Over the period when agriculture emerged, developmental lesions in dental enamel (hypoplasias) indicate growth interruptions in both foragers and farmers from the northern plains, but the tall stature attained by the foragers suggests that compensatory growth was possible and there are negligible signs of overt nutritional deficiencies or heavy infectious disease loads (137, 138). These characteristics indicate that the foragers were healthy and well-adapted to their ecological niche, in contrast to subsequent agriculturalists (139).

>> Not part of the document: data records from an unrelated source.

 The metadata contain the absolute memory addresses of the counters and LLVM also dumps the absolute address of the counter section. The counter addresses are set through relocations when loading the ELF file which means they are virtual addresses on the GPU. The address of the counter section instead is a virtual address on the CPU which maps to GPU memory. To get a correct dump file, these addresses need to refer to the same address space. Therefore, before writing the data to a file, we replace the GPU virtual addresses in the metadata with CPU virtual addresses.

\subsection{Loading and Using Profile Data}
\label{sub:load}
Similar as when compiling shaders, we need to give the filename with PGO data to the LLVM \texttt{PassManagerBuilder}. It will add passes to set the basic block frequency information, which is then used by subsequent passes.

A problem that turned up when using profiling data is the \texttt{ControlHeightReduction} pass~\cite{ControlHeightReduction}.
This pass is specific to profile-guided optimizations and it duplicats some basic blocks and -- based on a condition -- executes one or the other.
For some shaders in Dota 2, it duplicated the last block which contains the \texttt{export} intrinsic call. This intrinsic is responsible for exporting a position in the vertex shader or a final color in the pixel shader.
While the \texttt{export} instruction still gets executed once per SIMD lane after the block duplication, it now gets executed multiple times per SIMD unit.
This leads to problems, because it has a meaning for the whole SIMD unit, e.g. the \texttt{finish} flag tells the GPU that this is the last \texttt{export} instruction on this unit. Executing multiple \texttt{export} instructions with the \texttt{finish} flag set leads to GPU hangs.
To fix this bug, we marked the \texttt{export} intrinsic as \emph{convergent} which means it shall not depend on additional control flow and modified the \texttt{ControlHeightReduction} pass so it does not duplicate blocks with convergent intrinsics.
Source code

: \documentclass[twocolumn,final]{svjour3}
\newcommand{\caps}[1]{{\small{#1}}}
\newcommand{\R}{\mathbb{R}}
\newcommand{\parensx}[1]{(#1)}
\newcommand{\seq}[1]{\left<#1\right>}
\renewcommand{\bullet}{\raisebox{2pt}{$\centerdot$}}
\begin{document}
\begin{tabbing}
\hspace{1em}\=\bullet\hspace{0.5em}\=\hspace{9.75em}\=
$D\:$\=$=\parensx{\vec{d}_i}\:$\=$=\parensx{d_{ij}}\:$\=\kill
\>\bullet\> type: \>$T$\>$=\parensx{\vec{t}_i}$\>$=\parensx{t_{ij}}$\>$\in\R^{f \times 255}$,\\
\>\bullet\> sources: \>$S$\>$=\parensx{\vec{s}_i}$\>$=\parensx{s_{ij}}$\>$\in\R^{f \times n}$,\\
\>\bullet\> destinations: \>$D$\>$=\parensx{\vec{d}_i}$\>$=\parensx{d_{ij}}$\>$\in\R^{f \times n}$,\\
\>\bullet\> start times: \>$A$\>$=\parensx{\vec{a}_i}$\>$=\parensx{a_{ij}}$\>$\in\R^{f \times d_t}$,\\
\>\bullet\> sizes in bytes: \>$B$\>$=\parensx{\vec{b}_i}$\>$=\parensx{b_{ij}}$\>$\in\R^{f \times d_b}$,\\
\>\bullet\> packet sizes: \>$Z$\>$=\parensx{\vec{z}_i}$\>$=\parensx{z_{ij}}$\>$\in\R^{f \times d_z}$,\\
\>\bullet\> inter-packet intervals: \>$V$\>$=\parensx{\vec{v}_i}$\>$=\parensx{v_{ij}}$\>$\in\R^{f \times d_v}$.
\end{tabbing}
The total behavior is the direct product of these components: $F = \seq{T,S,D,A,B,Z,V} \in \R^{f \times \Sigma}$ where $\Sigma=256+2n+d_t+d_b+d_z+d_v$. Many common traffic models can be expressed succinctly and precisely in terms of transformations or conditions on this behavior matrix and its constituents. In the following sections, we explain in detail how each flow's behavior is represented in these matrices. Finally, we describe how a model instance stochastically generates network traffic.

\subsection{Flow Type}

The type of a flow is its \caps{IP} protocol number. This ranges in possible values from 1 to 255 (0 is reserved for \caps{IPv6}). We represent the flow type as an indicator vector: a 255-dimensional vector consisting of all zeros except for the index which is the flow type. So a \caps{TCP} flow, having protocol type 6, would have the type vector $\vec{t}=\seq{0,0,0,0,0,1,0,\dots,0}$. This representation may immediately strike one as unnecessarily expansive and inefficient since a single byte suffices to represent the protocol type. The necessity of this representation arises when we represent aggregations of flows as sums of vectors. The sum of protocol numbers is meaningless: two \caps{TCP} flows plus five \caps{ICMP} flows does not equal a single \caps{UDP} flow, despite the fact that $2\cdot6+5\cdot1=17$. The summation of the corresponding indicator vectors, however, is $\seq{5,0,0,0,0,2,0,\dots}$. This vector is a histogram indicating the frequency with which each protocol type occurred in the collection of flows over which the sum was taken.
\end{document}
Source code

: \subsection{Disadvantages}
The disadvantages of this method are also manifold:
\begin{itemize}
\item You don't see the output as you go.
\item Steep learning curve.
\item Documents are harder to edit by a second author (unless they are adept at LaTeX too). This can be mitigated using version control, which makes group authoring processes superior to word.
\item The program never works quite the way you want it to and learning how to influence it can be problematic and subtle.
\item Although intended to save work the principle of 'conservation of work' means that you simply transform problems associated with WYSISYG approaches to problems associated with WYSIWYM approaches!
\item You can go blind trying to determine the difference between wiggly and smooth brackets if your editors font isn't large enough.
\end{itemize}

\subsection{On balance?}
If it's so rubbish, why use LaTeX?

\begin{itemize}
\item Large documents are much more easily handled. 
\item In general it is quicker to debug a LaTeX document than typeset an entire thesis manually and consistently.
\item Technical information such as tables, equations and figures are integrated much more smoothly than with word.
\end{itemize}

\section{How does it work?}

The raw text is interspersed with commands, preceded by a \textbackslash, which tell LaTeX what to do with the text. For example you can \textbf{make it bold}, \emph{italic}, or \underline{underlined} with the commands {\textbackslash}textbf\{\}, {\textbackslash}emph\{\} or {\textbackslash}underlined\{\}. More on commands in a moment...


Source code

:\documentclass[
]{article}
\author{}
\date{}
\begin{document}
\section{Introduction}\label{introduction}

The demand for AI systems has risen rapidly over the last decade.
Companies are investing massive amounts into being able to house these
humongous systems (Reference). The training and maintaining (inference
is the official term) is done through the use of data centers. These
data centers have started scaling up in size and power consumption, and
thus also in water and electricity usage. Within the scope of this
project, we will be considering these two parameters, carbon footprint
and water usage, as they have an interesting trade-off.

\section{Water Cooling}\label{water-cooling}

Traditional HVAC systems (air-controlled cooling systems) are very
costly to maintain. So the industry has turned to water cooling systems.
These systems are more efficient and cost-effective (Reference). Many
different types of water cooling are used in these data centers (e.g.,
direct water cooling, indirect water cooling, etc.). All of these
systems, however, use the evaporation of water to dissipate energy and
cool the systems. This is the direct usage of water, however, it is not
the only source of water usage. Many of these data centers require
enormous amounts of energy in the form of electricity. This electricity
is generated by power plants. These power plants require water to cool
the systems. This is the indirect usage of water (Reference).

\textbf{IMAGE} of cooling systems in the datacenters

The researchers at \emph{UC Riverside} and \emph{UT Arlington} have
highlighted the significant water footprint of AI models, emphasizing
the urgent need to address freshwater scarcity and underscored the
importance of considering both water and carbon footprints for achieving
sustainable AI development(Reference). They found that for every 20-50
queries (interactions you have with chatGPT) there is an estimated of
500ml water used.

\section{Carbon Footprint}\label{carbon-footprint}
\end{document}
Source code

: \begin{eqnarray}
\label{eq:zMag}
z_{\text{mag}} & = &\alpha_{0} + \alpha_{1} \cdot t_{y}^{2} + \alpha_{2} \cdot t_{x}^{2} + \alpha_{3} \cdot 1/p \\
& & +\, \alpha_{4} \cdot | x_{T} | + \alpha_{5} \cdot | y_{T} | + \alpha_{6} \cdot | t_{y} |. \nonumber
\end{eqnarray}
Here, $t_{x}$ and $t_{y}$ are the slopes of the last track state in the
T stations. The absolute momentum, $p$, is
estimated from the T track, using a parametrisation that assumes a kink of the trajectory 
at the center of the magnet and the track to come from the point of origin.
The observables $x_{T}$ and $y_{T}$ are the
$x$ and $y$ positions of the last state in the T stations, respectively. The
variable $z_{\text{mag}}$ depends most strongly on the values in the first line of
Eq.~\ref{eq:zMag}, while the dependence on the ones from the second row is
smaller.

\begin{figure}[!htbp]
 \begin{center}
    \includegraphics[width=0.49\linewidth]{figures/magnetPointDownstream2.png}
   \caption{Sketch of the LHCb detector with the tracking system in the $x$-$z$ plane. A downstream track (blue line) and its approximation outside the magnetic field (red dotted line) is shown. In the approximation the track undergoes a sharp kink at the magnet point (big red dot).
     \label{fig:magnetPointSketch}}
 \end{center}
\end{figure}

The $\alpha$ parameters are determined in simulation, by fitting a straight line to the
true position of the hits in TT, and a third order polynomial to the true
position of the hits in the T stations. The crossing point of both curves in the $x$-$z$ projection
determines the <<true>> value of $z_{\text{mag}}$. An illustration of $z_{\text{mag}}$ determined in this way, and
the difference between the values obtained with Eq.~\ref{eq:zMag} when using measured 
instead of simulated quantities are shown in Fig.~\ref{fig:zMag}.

Early agricultural populations were characterized by more gracile skeletal structure, implying reduced musculature (134). These changes can be attributed both to push factors (decreased mechanical stress from a less coarse diet, decreased habitual mobility) and to pull factors (increased prevalence of nutritional deficiencies and infectious diseases) constraining growth (140, 141). Compared to the average stature of male Mesolithic foragers of 181.5 cm, the Chalcolithic males averaged only 172.5 cm (137), an extreme difference in body morphology between the two subsistence regimes.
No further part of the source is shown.